__EXERCISE OBJECTIVE__. Where a picture appears, leave it out, and transcribe all the lines below exactly.

__SOURCE DATA__.
[Start of section]
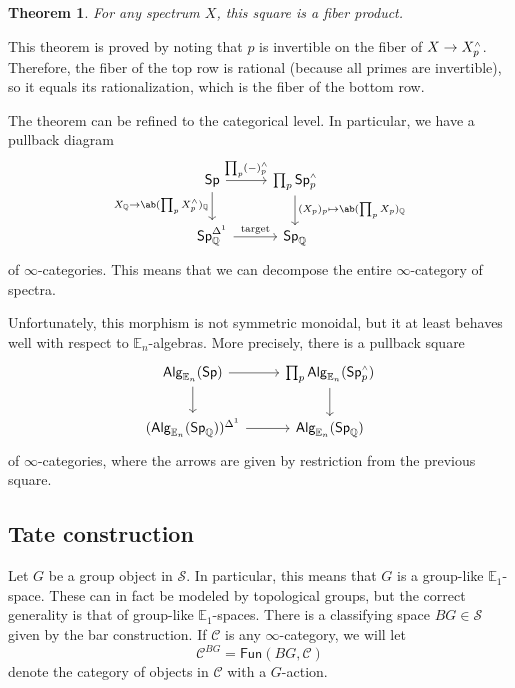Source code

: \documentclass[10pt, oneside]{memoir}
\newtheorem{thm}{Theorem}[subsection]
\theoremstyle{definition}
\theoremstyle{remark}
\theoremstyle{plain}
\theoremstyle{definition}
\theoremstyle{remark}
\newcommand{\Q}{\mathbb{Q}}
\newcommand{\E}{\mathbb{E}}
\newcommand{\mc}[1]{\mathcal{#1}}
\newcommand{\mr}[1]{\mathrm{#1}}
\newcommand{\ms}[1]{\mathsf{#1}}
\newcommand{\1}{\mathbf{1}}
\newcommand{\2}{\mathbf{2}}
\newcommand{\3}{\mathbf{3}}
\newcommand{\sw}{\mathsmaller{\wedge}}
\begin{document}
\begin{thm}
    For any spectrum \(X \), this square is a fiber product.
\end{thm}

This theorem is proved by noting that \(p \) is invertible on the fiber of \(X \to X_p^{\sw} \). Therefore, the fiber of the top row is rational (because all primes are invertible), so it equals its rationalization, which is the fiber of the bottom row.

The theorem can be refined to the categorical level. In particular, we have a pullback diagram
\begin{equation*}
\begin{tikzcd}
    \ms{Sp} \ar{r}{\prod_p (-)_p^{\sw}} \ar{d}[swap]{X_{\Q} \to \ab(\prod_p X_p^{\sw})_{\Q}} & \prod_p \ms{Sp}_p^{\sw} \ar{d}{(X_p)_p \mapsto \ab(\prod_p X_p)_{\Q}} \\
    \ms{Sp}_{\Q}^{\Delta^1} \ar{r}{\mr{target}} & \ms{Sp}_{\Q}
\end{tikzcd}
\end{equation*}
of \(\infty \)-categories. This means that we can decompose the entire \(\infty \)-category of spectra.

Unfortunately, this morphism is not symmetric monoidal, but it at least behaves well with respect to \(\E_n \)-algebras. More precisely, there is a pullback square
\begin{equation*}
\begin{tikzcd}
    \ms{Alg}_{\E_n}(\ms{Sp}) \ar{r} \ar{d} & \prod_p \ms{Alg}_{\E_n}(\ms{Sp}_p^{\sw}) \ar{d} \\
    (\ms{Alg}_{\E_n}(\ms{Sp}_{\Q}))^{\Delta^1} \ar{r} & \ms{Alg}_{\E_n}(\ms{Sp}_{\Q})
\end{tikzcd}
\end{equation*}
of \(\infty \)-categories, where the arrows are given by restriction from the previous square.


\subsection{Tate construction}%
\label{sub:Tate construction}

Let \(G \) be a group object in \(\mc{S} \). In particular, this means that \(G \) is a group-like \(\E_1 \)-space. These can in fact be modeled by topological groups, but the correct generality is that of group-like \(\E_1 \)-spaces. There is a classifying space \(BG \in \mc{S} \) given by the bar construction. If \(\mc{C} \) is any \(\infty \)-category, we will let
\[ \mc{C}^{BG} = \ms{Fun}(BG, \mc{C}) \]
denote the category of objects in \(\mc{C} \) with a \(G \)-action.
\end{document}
[End of section]
__EXERCISE RESPONSE__.
Source code

: \documentclass[10pt, oneside]{memoir}
\newtheorem{thm}{Theorem}[subsection]
\theoremstyle{definition}
\theoremstyle{remark}
\theoremstyle{plain}
\theoremstyle{definition}
\theoremstyle{remark}
\newcommand{\Q}{\mathbb{Q}}
\newcommand{\E}{\mathbb{E}}
\newcommand{\mc}[1]{\mathcal{#1}}
\newcommand{\mr}[1]{\mathrm{#1}}
\newcommand{\ms}[1]{\mathsf{#1}}
\newcommand{\1}{\mathbf{1}}
\newcommand{\2}{\mathbf{2}}
\newcommand{\3}{\mathbf{3}}
\newcommand{\sw}{\mathsmaller{\wedge}}
\begin{document}
\begin{thm}
    For any spectrum \(X \), this square is a fiber product.
\end{thm}

This theorem is proved by noting that \(p \) is invertible on the fiber of \(X \to X_p^{\sw} \). Therefore, the fiber of the top row is rational (because all primes are invertible), so it equals its rationalization, which is the fiber of the bottom row.

The theorem can be refined to the categorical level. In particular, we have a pullback diagram
\begin{equation*}
\begin{tikzcd}
    \ms{Sp} \ar{r}{\prod_p (-)_p^{\sw}} \ar{d}[swap]{X_{\Q} \to \ab(\prod_p X_p^{\sw})_{\Q}} & \prod_p \ms{Sp}_p^{\sw} \ar{d}{(X_p)_p \mapsto \ab(\prod_p X_p)_{\Q}} \\
    \ms{Sp}_{\Q}^{\Delta^1} \ar{r}{\mr{target}} & \ms{Sp}_{\Q}
\end{tikzcd}
\end{equation*}
of \(\infty \)-categories. This means that we can decompose the entire \(\infty \)-category of spectra.

Unfortunately, this morphism is not symmetric monoidal, but it at least behaves well with respect to \(\E_n \)-algebras. More precisely, there is a pullback square
\begin{equation*}
\begin{tikzcd}
    \ms{Alg}_{\E_n}(\ms{Sp}) \ar{r} \ar{d} & \prod_p \ms{Alg}_{\E_n}(\ms{Sp}_p^{\sw}) \ar{d} \\
    (\ms{Alg}_{\E_n}(\ms{Sp}_{\Q}))^{\Delta^1} \ar{r} & \ms{Alg}_{\E_n}(\ms{Sp}_{\Q})
\end{tikzcd}
\end{equation*}
of \(\infty \)-categories, where the arrows are given by restriction from the previous square.


\subsection{Tate construction}%
\label{sub:Tate construction}

Let \(G \) be a group object in \(\mc{S} \). In particular, this means that \(G \) is a group-like \(\E_1 \)-space. These can in fact be modeled by topological groups, but the correct generality is that of group-like \(\E_1 \)-spaces. There is a classifying space \(BG \in \mc{S} \) given by the bar construction. If \(\mc{C} \) is any \(\infty \)-category, we will let
\[ \mc{C}^{BG} = \ms{Fun}(BG, \mc{C}) \]
denote the category of objects in \(\mc{C} \) with a \(G \)-action.
\end{document}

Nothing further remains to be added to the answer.